Nathalie (natjen29) Done! :)

I'm still struck by the apparent differences between the book and the movie. I'm still waiting for that AHA-erlebnis where I can say.. yes I saw that in the movie.. Until now, the only thing remotely close to the movie, is the scene where they hide from the cloaked men, the first time. (Not when he sniffed around).

I'm amazed how little I actually remember the book, even I already have read it once before. It's the movie I keep seeing, so this is a wonderful acquantance to say the least.

I did feel dread while they were traveling in the forest belt, towards his 'new' home. Somehow it felt strange to have danger lurking in what is otherwise such a peaceful stretch of land. I do wonder what will happen to those poor hobbits while we undertake the travels of Frodo, Sam, Pippin and Merin (not sure I'm writing their names correctly, reading it in Dutch). I know a little of their becoming, and I feel wretched that a race seemingly so pure has to deal with things beyond their control.

Well, enough pondering. I'm ready to start this trip and I hope that black rider won't cross their path too soon.


♥Xeni♥ (xeni) I kinda hate how the elves wont tell Frodo (and respectively me, the reader) anything, and how Gandalf wont tell anything and how I'm in the dark about so many things!

(in Chapter Four atm, btw)


Nathalie (natjen29) I think it's the privilege of the writer! :)


♥Xeni♥ (xeni) Okay, so I just finished this part (in math class, earlier :P)

It started to really amuse me how the hobbits will just burst into song no matter when.

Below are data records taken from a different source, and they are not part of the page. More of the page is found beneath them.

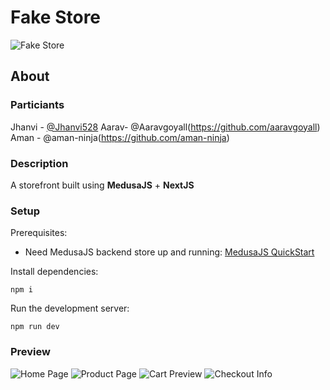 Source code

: # Fake Store
<!-- <a href="https://ibb.co/XxFQTZ4"><img src="https://i.ibb.co/4R4qxZf/fakebazaar.png" alt="fakebazaar" border="0"></a> -->
![Fake Store](https://i.ibb.co/4R4qxZf/fakebazaar.png)

## About

### Particiants

Jhanvi - [@Jhanvi528](https://github.com/Jhanvi528)
Aarav- @Aaravgoyall(https://github.com/aaravgoyall)
Aman - @aman-ninja(https://github.com/aman-ninja)

### Description

A storefront built using **MedusaJS** + **NextJS**
### Setup

Prerequisites:

-   Need MedusaJS backend store up and running: [MedusaJS QuickStart](https://docs.medusajs.com/quickstart/quick-start)

Install dependencies:

`npm i`

Run the development server:

`npm run dev`

### Preview

![Home Page](https://i.ibb.co/R2B11fm/Screenshot-20221022-233203.png)
![Product Page](https://i.ibb.co/g9PqYw9/Screenshot-20221022-233254.png)
![Cart Preview](https://i.ibb.co/NFhb2C9/Screenshot-20221022-233316.png)
![Checkout Info](https://i.ibb.co/nkQcS0z/Screenshot-20221023-153006.png) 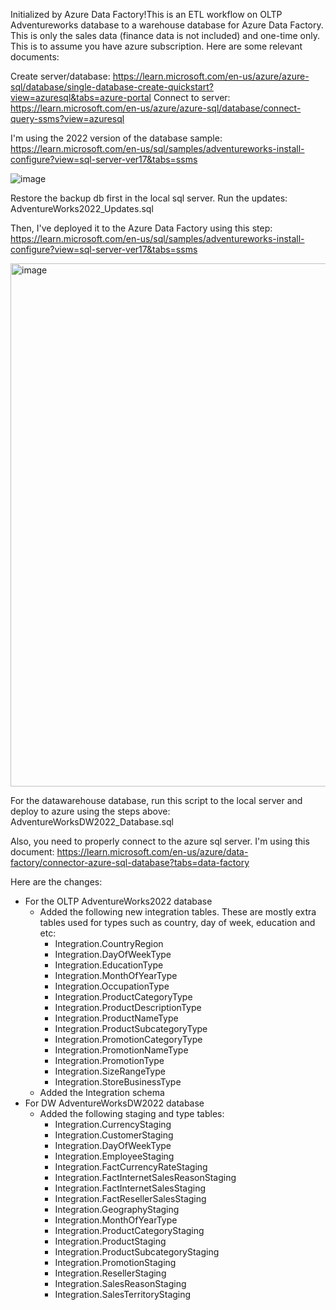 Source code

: Initialized by Azure Data Factory!This is an ETL workflow on OLTP Adventureworks database to a warehouse database for Azure Data Factory.  This is only the sales data (finance data is not included) and one-time only. This is to assume you have azure subscription.  Here are some relevant documents:

Create server/database: https://learn.microsoft.com/en-us/azure/azure-sql/database/single-database-create-quickstart?view=azuresql&tabs=azure-portal
Connect to server: https://learn.microsoft.com/en-us/azure/azure-sql/database/connect-query-ssms?view=azuresql

I'm using the 2022 version of the database sample: https://learn.microsoft.com/en-us/sql/samples/adventureworks-install-configure?view=sql-server-ver17&tabs=ssms

![image](https://github.com/user-attachments/assets/412ab68b-9456-431d-b369-60cdc8fe64af)

Restore the backup db first in the local sql server.  Run the updates: AdventureWorks2022_Updates.sql

Then, I've deployed it to the Azure Data Factory using this step: https://learn.microsoft.com/en-us/sql/samples/adventureworks-install-configure?view=sql-server-ver17&tabs=ssms

<img width="876" height="837" alt="image" src="https://github.com/user-attachments/assets/f7fbe3a8-5e40-47b3-8a8d-2c2a1250d14d" />


For the datawarehouse database, run this script to the local server and deploy to azure using the steps above: AdventureWorksDW2022_Database.sql 

Also, you need to properly connect to the azure sql server.  I'm using this document: https://learn.microsoft.com/en-us/azure/data-factory/connector-azure-sql-database?tabs=data-factory

Here are the changes:
  - For the OLTP AdventureWorks2022 database
    * Added the following new integration tables.  These are mostly extra tables used for types such as country, day of week, education and etc:
      + Integration.CountryRegion
      + Integration.DayOfWeekType
      + Integration.EducationType
      + Integration.MonthOfYearType
      + Integration.OccupationType
      + Integration.ProductCategoryType
      + Integration.ProductDescriptionType
      + Integration.ProductNameType
      + Integration.ProductSubcategoryType
      + Integration.PromotionCategoryType
      + Integration.PromotionNameType
      + Integration.PromotionType
      + Integration.SizeRangeType
      + Integration.StoreBusinessType
    * Added the Integration schema
  - For DW AdventureWorksDW2022 database
    * Added the following staging and type tables:
       + Integration.CurrencyStaging
       +  Integration.CustomerStaging
       +  Integration.DayOfWeekType
       +  Integration.EmployeeStaging
       +  Integration.FactCurrencyRateStaging
       +  Integration.FactInternetSalesReasonStaging
       +  Integration.FactInternetSalesStaging
       +  Integration.FactResellerSalesStaging
       +  Integration.GeographyStaging
       +  Integration.MonthOfYearType
       +  Integration.ProductCategoryStaging
       +  Integration.ProductStaging
       +  Integration.ProductSubcategoryStaging
       +  Integration.PromotionStaging
       +  Integration.ResellerStaging
       +  Integration.SalesReasonStaging
       +  Integration.SalesTerritoryStaging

Just to show their happiness and cheer. They really are a charming people!

I want the stupid shadow people to stop hunting them! Also, while we're talking about the shadow riders, how is it that they are so dumb and yet so smart at the same time? They are so close on Frodo's tail, and yet they don't catch him? They see him over and over and then they run off?

I think the Ring is a part of it... like having them around makes the Ring want to expose itself, so it influences Frodo to wear it. I am glad that so far he has not given in, though!!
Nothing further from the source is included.